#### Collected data
____

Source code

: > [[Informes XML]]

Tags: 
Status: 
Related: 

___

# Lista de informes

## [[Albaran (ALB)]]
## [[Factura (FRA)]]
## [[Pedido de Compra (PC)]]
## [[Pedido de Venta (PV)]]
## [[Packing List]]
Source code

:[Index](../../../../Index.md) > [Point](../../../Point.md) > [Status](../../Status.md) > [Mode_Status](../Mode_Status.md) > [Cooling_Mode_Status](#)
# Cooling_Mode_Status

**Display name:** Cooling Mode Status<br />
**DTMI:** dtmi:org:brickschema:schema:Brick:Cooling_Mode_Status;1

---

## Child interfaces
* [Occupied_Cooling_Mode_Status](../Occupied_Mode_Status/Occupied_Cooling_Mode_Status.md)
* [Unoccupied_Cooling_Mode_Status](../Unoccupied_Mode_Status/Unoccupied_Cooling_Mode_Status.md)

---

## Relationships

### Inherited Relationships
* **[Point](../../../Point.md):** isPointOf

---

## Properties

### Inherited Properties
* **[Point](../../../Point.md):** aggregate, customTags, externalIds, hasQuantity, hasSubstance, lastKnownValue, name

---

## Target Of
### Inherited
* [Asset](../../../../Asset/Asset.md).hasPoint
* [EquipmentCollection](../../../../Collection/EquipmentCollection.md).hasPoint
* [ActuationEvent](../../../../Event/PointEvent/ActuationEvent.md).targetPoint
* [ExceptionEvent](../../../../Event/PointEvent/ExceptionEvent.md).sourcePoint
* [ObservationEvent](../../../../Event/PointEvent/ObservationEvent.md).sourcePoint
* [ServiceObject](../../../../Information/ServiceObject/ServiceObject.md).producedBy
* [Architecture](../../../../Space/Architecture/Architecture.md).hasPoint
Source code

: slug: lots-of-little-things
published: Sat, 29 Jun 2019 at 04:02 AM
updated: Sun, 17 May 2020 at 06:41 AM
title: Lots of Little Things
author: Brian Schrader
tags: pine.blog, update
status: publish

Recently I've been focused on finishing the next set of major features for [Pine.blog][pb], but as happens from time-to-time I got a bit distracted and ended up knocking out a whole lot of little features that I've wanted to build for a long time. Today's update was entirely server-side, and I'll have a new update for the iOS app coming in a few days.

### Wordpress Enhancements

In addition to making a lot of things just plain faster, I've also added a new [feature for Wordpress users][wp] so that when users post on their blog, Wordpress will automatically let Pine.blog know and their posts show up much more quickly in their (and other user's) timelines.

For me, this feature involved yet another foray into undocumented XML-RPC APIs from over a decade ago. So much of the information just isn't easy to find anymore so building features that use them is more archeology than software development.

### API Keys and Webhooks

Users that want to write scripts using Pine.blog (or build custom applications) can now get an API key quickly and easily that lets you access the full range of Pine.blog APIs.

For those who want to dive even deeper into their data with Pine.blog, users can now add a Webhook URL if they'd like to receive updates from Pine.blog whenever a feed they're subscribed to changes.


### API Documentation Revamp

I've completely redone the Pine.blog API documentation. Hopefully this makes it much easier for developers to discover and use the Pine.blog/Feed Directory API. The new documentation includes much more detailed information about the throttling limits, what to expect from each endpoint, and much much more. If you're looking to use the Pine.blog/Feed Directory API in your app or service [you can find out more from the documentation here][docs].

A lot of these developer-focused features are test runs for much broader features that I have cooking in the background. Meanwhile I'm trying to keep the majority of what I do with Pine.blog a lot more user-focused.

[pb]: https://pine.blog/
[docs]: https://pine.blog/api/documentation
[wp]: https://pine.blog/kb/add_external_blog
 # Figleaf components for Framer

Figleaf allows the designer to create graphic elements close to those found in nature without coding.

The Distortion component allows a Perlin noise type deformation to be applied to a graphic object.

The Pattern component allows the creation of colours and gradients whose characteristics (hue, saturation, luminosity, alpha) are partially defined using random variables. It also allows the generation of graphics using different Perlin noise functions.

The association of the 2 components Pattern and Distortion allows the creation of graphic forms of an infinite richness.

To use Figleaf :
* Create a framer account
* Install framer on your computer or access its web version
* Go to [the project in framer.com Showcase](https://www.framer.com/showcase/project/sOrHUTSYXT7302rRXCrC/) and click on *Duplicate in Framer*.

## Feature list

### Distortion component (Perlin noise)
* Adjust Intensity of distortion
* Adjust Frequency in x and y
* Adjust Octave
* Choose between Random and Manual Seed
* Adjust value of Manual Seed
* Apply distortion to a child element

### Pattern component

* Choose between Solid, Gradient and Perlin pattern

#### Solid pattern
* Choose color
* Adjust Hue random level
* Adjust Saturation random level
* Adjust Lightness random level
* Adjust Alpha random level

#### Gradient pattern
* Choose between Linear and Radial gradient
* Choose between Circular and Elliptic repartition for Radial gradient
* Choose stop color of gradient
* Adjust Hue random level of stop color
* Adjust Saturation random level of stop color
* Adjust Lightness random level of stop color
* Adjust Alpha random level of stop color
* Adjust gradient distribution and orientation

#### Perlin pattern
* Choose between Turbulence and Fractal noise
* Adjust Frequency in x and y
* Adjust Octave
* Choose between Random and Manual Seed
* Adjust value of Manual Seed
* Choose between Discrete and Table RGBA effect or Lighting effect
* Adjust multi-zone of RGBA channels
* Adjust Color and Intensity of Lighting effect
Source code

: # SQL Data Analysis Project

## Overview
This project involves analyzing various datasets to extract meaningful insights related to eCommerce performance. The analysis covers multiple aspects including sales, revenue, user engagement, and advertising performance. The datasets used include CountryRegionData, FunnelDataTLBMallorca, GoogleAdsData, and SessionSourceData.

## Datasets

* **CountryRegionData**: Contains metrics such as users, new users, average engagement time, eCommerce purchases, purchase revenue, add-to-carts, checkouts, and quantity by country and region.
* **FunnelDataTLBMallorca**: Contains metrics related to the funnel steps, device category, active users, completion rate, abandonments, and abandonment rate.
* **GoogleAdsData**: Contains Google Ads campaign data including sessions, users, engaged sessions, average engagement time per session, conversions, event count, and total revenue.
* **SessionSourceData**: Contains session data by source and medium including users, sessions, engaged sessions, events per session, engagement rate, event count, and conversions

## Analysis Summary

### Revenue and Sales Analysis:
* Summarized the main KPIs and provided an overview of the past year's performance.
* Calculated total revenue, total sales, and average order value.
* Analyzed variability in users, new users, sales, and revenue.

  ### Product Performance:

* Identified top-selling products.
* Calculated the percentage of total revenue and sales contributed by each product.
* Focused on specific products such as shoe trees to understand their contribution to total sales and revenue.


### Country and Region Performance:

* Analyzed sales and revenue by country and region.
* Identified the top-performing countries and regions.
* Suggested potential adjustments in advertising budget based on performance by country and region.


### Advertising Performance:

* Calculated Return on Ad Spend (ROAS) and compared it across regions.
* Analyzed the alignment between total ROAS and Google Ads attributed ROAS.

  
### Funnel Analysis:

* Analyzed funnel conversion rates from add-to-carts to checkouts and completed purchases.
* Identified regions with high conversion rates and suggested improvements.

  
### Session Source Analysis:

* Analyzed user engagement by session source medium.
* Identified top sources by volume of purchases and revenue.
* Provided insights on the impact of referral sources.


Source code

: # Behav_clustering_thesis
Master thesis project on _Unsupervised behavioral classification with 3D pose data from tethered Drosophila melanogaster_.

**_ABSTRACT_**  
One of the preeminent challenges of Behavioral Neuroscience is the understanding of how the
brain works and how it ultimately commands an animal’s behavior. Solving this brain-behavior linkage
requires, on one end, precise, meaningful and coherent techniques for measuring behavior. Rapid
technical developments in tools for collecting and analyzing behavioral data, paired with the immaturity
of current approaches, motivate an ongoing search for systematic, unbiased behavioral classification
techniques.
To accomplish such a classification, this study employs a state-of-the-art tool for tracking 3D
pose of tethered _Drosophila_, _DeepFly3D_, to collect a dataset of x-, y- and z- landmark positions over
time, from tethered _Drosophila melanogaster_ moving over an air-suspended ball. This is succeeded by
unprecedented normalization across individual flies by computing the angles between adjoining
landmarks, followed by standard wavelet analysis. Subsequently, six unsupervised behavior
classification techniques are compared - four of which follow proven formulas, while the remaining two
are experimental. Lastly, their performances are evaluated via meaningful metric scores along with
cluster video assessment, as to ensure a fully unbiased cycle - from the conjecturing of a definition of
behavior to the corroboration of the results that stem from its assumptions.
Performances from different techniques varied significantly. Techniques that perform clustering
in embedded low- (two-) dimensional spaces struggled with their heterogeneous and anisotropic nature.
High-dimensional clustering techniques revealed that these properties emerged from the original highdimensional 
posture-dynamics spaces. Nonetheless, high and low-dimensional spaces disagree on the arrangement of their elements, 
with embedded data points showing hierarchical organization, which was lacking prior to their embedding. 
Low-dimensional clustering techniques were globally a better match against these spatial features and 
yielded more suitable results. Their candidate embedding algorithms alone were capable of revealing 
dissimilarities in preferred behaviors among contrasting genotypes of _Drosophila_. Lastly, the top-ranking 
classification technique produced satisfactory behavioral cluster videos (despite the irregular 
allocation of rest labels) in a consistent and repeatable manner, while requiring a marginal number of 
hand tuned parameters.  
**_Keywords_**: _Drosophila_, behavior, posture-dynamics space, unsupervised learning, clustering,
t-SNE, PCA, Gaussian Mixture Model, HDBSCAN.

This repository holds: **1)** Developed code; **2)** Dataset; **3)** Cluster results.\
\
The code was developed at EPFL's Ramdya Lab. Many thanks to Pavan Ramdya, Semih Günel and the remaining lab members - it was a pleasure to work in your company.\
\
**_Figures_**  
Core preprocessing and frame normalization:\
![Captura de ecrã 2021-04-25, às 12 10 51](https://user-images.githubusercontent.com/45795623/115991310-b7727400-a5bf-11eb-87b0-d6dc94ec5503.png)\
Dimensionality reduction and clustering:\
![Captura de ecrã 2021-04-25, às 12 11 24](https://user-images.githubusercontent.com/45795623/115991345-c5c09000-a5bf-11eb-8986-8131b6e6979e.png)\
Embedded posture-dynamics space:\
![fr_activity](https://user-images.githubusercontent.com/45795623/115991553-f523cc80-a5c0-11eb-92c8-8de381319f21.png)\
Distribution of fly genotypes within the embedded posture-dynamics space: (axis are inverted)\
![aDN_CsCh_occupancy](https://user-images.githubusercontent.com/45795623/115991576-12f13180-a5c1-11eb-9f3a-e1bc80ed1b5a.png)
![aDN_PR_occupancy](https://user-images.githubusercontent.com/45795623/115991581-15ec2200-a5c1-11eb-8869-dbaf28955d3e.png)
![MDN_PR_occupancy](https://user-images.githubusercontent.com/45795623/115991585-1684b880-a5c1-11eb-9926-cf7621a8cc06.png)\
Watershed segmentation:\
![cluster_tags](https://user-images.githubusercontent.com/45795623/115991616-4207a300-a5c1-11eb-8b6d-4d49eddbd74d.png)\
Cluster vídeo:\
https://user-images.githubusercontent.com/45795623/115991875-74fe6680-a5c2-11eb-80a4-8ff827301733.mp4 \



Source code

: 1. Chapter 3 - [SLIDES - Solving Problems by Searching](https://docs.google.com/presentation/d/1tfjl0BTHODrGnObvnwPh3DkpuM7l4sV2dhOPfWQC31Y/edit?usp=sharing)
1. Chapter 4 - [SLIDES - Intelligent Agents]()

____

#### DIRECTIONS FOR THIS TASK
Of the lines above, extract only those from the line with "Alpha random level of stop color" to the line with "## Overview", both included, exactly as written.

#### OUTPUT OF THE EXERCISE
* Adjust Alpha random level of stop color
* Adjust gradient distribution and orientation

#### Perlin pattern
* Choose between Turbulence and Fractal noise
* Adjust Frequency in x and y
* Adjust Octave
* Choose between Random and Manual Seed
* Adjust value of Manual Seed
* Choose between Discrete and Table RGBA effect or Lighting effect
* Adjust multi-zone of RGBA channels
* Adjust Color and Intensity of Lighting effect
Source code

: # SQL Data Analysis Project

## Overview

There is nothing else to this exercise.